To do –
All entries shown below should be duplicated character for character.

Data to use –

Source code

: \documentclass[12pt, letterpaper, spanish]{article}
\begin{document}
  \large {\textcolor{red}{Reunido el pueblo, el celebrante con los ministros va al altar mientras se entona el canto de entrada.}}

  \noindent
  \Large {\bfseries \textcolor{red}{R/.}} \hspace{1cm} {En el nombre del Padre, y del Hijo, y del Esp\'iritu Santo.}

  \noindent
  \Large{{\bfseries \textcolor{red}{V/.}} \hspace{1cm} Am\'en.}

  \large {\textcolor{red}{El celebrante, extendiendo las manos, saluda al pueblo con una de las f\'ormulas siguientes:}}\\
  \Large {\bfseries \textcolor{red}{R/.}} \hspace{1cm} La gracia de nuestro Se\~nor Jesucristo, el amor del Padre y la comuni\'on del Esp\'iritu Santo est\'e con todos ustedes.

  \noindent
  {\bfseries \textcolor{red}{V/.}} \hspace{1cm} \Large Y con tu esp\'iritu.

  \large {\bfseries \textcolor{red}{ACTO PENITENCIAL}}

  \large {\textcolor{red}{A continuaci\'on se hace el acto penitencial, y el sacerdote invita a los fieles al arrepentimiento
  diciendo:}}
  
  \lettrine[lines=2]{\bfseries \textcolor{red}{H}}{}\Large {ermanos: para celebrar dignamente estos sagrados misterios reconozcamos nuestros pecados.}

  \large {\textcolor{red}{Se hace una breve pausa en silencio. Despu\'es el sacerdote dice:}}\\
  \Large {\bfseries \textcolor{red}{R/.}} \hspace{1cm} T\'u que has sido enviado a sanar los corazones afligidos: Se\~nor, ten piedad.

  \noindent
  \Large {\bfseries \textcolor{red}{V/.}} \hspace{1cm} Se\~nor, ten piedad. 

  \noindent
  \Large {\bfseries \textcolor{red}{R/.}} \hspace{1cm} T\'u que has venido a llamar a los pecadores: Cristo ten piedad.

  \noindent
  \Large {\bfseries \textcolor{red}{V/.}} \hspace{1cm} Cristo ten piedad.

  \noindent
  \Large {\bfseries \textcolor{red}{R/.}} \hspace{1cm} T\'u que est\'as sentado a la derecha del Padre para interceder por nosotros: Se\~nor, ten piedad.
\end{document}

Answer to this exercise –
Source code

: \documentclass[12pt, letterpaper, spanish]{article}
\begin{document}
  \large {\textcolor{red}{Reunido el pueblo, el celebrante con los ministros va al altar mientras se entona el canto de entrada.}}

  \noindent
  \Large {\bfseries \textcolor{red}{R/.}} \hspace{1cm} {En el nombre del Padre, y del Hijo, y del Esp\'iritu Santo.}

  \noindent
  \Large{{\bfseries \textcolor{red}{V/.}} \hspace{1cm} Am\'en.}

  \large {\textcolor{red}{El celebrante, extendiendo las manos, saluda al pueblo con una de las f\'ormulas siguientes:}}\\
  \Large {\bfseries \textcolor{red}{R/.}} \hspace{1cm} La gracia de nuestro Se\~nor Jesucristo, el amor del Padre y la comuni\'on del Esp\'iritu Santo est\'e con todos ustedes.

  \noindent
  {\bfseries \textcolor{red}{V/.}} \hspace{1cm} \Large Y con tu esp\'iritu.

  \large {\bfseries \textcolor{red}{ACTO PENITENCIAL}}

  \large {\textcolor{red}{A continuaci\'on se hace el acto penitencial, y el sacerdote invita a los fieles al arrepentimiento
  diciendo:}}
  
  \lettrine[lines=2]{\bfseries \textcolor{red}{H}}{}\Large {ermanos: para celebrar dignamente estos sagrados misterios reconozcamos nuestros pecados.}

  \large {\textcolor{red}{Se hace una breve pausa en silencio. Despu\'es el sacerdote dice:}}\\
  \Large {\bfseries \textcolor{red}{R/.}} \hspace{1cm} T\'u que has sido enviado a sanar los corazones afligidos: Se\~nor, ten piedad.

  \noindent
  \Large {\bfseries \textcolor{red}{V/.}} \hspace{1cm} Se\~nor, ten piedad. 

  \noindent
  \Large {\bfseries \textcolor{red}{R/.}} \hspace{1cm} T\'u que has venido a llamar a los pecadores: Cristo ten piedad.

  \noindent
  \Large {\bfseries \textcolor{red}{V/.}} \hspace{1cm} Cristo ten piedad.

  \noindent
  \Large {\bfseries \textcolor{red}{R/.}} \hspace{1cm} T\'u que est\'as sentado a la derecha del Padre para interceder por nosotros: Se\~nor, ten piedad.
\end{document}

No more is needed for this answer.